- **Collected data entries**
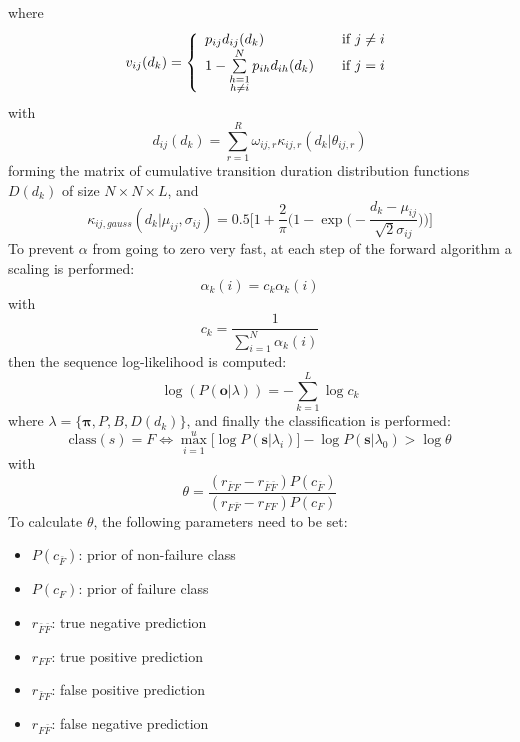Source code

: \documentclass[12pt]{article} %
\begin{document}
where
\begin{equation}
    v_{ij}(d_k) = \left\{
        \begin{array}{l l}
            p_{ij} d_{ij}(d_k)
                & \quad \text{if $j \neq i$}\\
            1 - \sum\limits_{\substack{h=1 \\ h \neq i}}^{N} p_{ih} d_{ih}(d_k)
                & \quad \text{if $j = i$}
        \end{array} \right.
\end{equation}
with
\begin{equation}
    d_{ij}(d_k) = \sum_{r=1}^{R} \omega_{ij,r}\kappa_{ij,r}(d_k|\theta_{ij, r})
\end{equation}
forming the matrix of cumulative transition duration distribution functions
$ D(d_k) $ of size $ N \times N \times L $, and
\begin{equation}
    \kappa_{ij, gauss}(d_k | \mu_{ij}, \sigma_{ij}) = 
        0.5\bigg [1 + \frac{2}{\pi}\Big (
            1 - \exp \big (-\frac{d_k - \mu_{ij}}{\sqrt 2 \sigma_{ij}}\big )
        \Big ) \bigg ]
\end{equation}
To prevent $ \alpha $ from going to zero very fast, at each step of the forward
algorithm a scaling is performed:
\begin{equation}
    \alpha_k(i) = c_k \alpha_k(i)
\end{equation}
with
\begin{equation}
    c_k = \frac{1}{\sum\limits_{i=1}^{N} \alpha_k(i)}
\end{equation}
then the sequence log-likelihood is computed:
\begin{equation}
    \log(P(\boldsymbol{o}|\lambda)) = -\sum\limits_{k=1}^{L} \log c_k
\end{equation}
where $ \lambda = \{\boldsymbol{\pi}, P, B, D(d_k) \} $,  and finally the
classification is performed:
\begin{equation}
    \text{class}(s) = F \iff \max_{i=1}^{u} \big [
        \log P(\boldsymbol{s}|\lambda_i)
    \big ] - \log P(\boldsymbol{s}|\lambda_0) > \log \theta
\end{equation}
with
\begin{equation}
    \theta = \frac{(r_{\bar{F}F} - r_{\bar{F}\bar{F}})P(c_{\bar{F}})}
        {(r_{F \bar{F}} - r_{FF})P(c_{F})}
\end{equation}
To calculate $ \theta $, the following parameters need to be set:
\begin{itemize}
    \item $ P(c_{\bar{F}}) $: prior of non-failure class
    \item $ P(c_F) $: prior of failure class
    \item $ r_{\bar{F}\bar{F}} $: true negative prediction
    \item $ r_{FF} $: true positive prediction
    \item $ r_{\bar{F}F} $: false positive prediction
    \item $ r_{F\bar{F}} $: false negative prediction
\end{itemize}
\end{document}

...

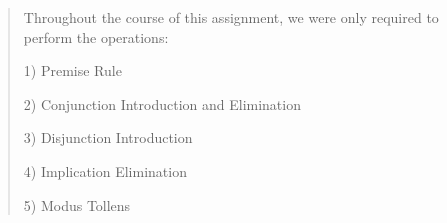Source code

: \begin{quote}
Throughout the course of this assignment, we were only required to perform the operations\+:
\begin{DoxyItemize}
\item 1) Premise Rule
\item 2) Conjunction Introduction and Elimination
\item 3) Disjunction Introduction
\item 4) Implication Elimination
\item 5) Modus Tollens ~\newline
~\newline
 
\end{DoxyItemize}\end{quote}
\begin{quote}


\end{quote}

- **YOUR OBJECTIVE**
What lines in the data above contain the word "prediction"? Copy them all.

- **RESPONSE BOX**
    \item $ r_{\bar{F}\bar{F}} $: true negative prediction
    \item $ r_{FF} $: true positive prediction
    \item $ r_{\bar{F}F} $: false positive prediction
    \item $ r_{F\bar{F}} $: false negative prediction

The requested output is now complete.